Like most people, Amy Adams’ year turned out different than expected. This past May, her latest film, Joe Wright’s thriller The Woman in the Window, was set to get a prime summer release. With that film now indefinitely pushed back, she’ll still be seen soon in Ron Howard’s Hillbilly Elegy, which will skip the fall festivals as it’s a Netflix film, but hopefully arrive by the end of the year on the streaming platform. Looking ahead, one of her upcoming projects has now been unveiled, and it’s got quite the concept.

Deadline reports Adams will star in and produce Nightbitch, an adaptation of Rachel Yoder’s upcoming debut novel, which is set to arrive in 2021. Picked up by Annapurna Pictures, a frequent collaborator with the actress, the drama follows a former artist who is forced into a stay-at-home life after she gives birth to her son, but she believes she may be turning into a dog.
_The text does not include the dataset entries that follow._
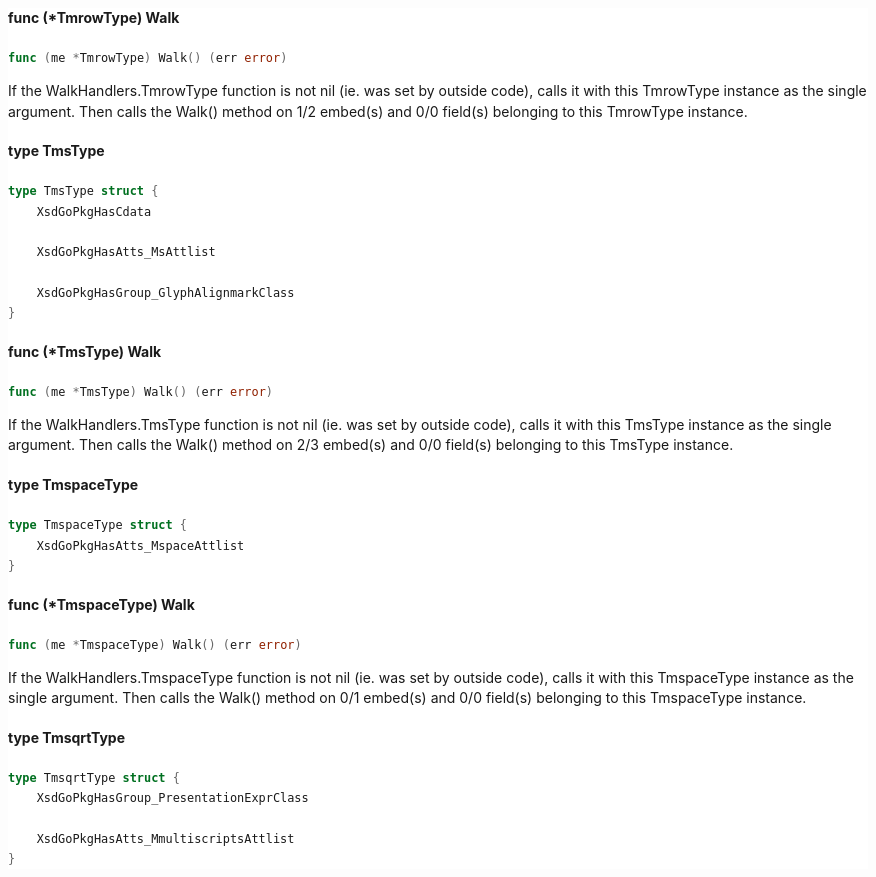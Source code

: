 
#### func (*TmrowType) Walk

```go
func (me *TmrowType) Walk() (err error)
```
If the WalkHandlers.TmrowType function is not nil (ie. was set by outside code),
calls it with this TmrowType instance as the single argument. Then calls the
Walk() method on 1/2 embed(s) and 0/0 field(s) belonging to this TmrowType
instance.

#### type TmsType

```go
type TmsType struct {
	XsdGoPkgHasCdata

	XsdGoPkgHasAtts_MsAttlist

	XsdGoPkgHasGroup_GlyphAlignmarkClass
}
```


#### func (*TmsType) Walk

```go
func (me *TmsType) Walk() (err error)
```
If the WalkHandlers.TmsType function is not nil (ie. was set by outside code),
calls it with this TmsType instance as the single argument. Then calls the
Walk() method on 2/3 embed(s) and 0/0 field(s) belonging to this TmsType
instance.

#### type TmspaceType

```go
type TmspaceType struct {
	XsdGoPkgHasAtts_MspaceAttlist
}
```


#### func (*TmspaceType) Walk

```go
func (me *TmspaceType) Walk() (err error)
```
If the WalkHandlers.TmspaceType function is not nil (ie. was set by outside
code), calls it with this TmspaceType instance as the single argument. Then
calls the Walk() method on 0/1 embed(s) and 0/0 field(s) belonging to this
TmspaceType instance.

#### type TmsqrtType

```go
type TmsqrtType struct {
	XsdGoPkgHasGroup_PresentationExprClass

	XsdGoPkgHasAtts_MmultiscriptsAttlist
}
```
Check out a synopsis of the book below from the author’s website:

In Nightbitch, an unnamed woman and former artist, thrust into stay-at-home domesticity after the birth of her son, becomes worried she’s turning into a dog. Her husband, who travels for work five days a week, easily dismisses her fears from hotel rooms. Meanwhile, the mother is forced to contend with the very real physical manifestations of her solitary anxiety, with only her two-year-old son for company.

As her symptoms intensify, she struggles to keep her alter-canine-identity secret. Finally jolted to action after an impulsive and disastrous encounter with the family cat, she seeks a cure for her condition in an herbal multi-level marketing scheme, a group of mommies all inexplicably named Jen, and Wanda White, a mysterious academic specializing in “mythical ethnography.”

Yoder, who will write the adaptation, says her novel is inspired by Iowa artist Lee Emma Running and her project Cure, which you can read more about here and here. A director for the film adaptation has not been found yet, but if we may offer a suggestion, the material sounds like an ideal fit for Amy Seimetz, whose unsettling drama She Dies Tomorrow is arriving this week.